JO d’hiver 2026 : David Douillet déplore un esprit trop « Club Med » chez les athlètes, signe d’un manque d’ambition
David Douillet, double champion olympique et ancien ministre des Sports, critique vivement l’attitude de certains athlètes français aux JO d’hiver 2026 à Milan Cortina. Il déplore un esprit trop « Club Med », signe selon lui d’un manque d’ambition manifeste malgré des places d’honneur répétées près des podiums.
Sommaire
- 1 Ce qui s’est passé lors des JO d’hiver 2026 : l’esprit « Club Med » pointé du doigt
- 2 Résultats officiels et chiffres clés des Jeux Olympiques
- 3 Pourquoi cette critique traduit un manque d’ambition dans la compétition sports d’hiver
- 4 La suite : ce qu’il faut surveiller après les Jeux Olympiques 2026
Ce qui s’est passé lors des JO d’hiver 2026 : l’esprit « Club Med » pointé du doigt
David Douillet a exprimé sa frustration au terme des Jeux, notamment au micro de RMC Sport. Selon lui, plusieurs sportifs français ont affiché une certaine complaisance après leurs 4ᵉ et 5ᵉ places, résultats mathématiquement honorables mais insuffisants pour un championnat olympique. Il évoque des réactions trop sereines, presque détendues, alors que l’ambition devrait être à son comble en pleine compétition. Cette attitude contraste avec des exemples comme celui de Nils Allègre, visiblement abattu après avoir manqué le bronze de très peu en combiné et Super-G.
Résultats officiels et chiffres clés des Jeux Olympiques
La France a décroché 23 médailles, un record historique pour l’équipe tricolore. Pourtant, ces performances brillantes cachent un grand nombre de places d’honneur, avec de nombreuses 4ᵉ et 5ᵉ places dans différentes disciplines. Pour David Douillet, cet équilibre fragile souligne une préparation à renforcer et une marge de progression nécessaire, en particulier hors du biathlon, qui représente 13 médailles sur les 23 obtenues.

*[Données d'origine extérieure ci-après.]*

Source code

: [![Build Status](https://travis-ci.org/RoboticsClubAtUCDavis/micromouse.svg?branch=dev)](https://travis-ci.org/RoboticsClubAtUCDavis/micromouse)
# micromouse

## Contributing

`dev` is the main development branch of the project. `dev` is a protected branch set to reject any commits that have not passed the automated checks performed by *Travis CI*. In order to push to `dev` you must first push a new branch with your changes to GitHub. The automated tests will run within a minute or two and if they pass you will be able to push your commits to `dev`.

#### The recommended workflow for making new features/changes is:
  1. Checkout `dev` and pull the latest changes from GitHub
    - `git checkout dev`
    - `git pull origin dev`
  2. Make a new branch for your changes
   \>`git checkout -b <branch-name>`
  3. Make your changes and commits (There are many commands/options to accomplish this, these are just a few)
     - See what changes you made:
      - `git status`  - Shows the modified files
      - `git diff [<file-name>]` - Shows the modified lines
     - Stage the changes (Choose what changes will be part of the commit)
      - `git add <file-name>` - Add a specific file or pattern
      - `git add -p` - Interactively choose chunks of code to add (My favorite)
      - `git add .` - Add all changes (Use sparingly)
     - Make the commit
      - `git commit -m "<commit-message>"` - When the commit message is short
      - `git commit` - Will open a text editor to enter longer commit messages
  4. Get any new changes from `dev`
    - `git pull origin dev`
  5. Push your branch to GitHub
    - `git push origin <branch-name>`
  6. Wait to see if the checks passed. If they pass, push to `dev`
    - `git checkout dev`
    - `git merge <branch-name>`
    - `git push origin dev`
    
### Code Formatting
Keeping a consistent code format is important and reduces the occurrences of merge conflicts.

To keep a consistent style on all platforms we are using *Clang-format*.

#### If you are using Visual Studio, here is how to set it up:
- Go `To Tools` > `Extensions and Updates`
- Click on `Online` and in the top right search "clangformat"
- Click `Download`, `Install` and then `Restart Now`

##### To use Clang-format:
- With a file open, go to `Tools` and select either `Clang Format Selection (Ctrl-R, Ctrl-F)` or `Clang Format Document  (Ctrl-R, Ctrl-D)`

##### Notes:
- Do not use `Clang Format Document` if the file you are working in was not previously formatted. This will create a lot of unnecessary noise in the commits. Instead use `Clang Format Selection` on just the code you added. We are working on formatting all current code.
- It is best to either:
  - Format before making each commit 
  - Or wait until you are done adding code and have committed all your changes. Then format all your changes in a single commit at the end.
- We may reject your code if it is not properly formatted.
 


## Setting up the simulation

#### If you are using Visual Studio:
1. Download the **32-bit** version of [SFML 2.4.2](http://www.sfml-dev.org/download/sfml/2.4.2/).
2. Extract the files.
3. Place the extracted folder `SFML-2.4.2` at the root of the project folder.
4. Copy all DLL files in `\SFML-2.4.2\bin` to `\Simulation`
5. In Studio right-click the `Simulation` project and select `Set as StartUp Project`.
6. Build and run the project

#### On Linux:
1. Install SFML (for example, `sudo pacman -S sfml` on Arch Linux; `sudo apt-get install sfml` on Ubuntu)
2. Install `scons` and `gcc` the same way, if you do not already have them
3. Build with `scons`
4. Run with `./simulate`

Pourquoi cette critique traduit un manque d’ambition dans la compétition sports d’hiver
Le jugement de David Douillet s’appuie sur plusieurs constats :
- Attitude post-compétition jugée trop détendue, voire satisfaite, après des résultats situés juste en-deçà des podiums.

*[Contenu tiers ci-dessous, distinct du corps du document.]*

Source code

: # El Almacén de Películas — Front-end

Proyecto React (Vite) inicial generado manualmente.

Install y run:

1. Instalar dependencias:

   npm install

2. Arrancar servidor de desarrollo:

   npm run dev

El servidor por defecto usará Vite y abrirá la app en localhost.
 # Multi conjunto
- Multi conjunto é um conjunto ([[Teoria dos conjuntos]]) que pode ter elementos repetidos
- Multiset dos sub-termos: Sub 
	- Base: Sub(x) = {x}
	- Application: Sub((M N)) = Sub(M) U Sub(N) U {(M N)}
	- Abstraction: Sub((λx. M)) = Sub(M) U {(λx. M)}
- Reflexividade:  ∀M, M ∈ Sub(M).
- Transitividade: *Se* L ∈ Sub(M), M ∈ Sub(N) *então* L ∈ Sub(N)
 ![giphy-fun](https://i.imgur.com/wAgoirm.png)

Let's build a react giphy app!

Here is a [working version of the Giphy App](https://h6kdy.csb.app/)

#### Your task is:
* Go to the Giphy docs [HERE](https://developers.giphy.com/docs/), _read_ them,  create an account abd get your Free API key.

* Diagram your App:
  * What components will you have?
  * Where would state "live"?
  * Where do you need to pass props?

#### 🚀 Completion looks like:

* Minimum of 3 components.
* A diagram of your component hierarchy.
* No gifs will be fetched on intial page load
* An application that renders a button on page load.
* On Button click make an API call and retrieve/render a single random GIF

- Risques pour l’avenir : cette complaisance pourrait peser dans la préparation des Jeux Olympiques des Alpes 2030, où la concurrence sera encore plus féroce.
- Fragmentation des performances : un succès concentré sur quelques disciplines comme le biathlon, masquant une faiblesse plus large dans d’autres sports.
- Importance du mental comme moteur essentiel pour transformer la régularité en exploits.
La dénonciation vise à impulser un surcroît d’exigence, pour élever le niveau de performance et viser une excellence durable.
La suite : ce qu’il faut surveiller après les Jeux Olympiques 2026
L’équipe de France de sports d’hiver doit désormais capitaliser sur cette expérience en vue des prochains grands rendez-vous :
- Jeux Olympiques d’hiver 2030 dans les Alpes, avec un enjeu majeur sur la montée en puissance collective et l’individualisation des stratégies.
- Renforcement de la préparation mentale pour éviter un retour à l’esprit « Club Med » et développer une véritable ambition sportive.
- Suivi des performances individuelles dans des disciplines clés, au-delà du biathlon.
- Quotas et sélections pour le ski français à surveiller, essentiels à la réussite collective future.
- La gestion des stars internationales comme Eileen Gu, modèle de haut niveau à observer pour ses performances et son mental.
David Douillet expose ses critiques avec précision sur RMC Sport, mettant en lumière des enjeux couverts mais essentiels à l’avenir du sport olympique français.
Les réactions des athlètes après leurs performances reflètent des émotions variées, parfois en accord avec l’analyse de Douillet, parfois en contraste, soulignant la complexité de la préparation mentale.